* **Exercise brief**: Within the material below, find each line bearing the word "lstinline" and present it.

* **Supplied material**:
'''
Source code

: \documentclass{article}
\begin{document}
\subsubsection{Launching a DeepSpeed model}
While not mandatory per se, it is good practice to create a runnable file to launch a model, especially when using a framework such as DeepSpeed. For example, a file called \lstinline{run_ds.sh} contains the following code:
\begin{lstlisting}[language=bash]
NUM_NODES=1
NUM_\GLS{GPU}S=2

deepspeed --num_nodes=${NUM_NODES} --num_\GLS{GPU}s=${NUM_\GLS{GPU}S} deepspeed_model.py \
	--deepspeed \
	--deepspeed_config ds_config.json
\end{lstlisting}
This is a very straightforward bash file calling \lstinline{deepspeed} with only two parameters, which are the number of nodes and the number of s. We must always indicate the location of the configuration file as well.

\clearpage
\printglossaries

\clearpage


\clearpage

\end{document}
'''
'''
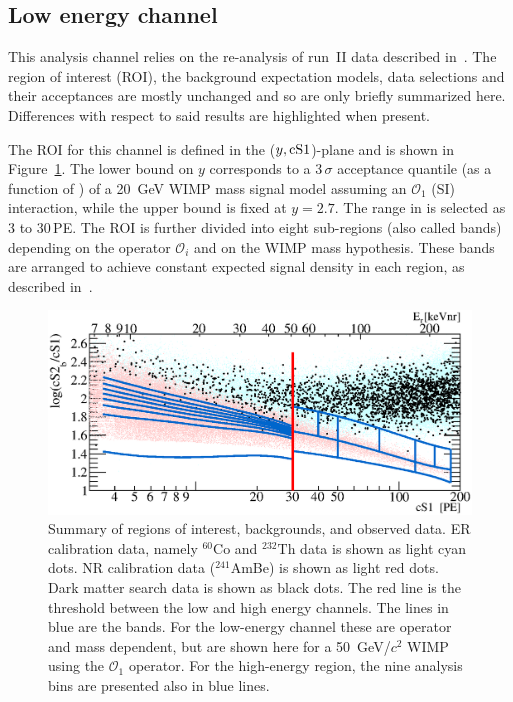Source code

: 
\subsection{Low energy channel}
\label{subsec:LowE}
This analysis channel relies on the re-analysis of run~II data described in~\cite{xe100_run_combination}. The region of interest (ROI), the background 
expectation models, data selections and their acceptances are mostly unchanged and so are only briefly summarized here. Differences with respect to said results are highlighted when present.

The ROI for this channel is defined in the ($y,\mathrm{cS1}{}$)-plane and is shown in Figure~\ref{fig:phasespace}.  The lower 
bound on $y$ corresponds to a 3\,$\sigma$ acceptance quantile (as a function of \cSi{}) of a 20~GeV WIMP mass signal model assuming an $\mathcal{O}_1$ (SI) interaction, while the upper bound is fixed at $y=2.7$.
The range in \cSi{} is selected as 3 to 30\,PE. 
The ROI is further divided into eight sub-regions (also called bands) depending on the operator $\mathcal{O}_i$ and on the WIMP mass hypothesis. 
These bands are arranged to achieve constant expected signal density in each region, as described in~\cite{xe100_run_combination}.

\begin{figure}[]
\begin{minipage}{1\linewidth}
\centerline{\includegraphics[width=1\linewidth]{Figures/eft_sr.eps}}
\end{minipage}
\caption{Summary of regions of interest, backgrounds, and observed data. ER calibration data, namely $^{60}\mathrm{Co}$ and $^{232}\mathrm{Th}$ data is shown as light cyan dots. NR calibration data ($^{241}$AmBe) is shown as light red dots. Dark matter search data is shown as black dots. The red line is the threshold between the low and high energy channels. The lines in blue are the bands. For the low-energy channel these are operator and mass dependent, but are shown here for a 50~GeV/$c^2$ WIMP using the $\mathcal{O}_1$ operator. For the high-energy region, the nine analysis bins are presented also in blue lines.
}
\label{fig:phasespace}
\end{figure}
'''
'''
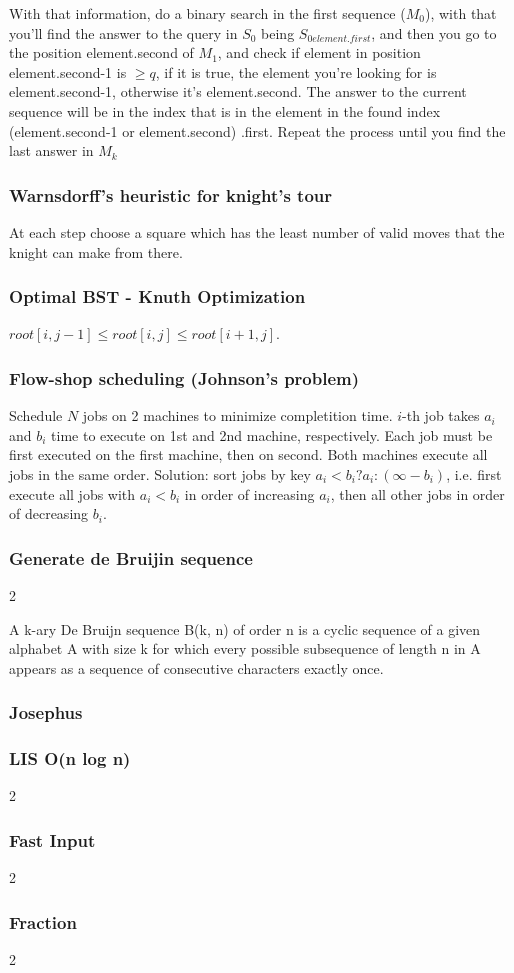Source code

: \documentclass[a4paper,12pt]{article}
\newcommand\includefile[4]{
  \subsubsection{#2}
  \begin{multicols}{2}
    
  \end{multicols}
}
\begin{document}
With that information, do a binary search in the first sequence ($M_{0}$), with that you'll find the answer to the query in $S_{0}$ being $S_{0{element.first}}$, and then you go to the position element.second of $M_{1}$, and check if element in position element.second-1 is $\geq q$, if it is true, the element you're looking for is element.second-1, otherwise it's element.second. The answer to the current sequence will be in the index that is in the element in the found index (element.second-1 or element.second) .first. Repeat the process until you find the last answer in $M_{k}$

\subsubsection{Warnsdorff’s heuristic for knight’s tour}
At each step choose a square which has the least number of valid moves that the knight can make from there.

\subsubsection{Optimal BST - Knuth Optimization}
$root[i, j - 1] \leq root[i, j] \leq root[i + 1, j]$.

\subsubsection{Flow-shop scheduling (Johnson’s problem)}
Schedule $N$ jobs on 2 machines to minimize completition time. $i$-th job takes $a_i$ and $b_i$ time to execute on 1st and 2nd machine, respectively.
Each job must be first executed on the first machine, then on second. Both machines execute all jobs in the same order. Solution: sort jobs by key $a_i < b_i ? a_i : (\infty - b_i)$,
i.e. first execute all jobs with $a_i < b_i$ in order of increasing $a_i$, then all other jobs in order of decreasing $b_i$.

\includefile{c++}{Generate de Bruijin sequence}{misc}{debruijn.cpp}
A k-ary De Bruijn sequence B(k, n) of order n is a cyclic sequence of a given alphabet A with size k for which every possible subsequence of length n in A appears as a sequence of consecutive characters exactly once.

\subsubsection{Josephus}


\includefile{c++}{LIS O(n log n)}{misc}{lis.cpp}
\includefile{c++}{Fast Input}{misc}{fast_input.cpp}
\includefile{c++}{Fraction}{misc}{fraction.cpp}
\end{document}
'''
* **Problem solution**:
While not mandatory per se, it is good practice to create a runnable file to launch a model, especially when using a framework such as DeepSpeed. For example, a file called \lstinline{run_ds.sh} contains the following code:
This is a very straightforward bash file calling \lstinline{deepspeed} with only two parameters, which are the number of nodes and the number of s. We must always indicate the location of the configuration file as well.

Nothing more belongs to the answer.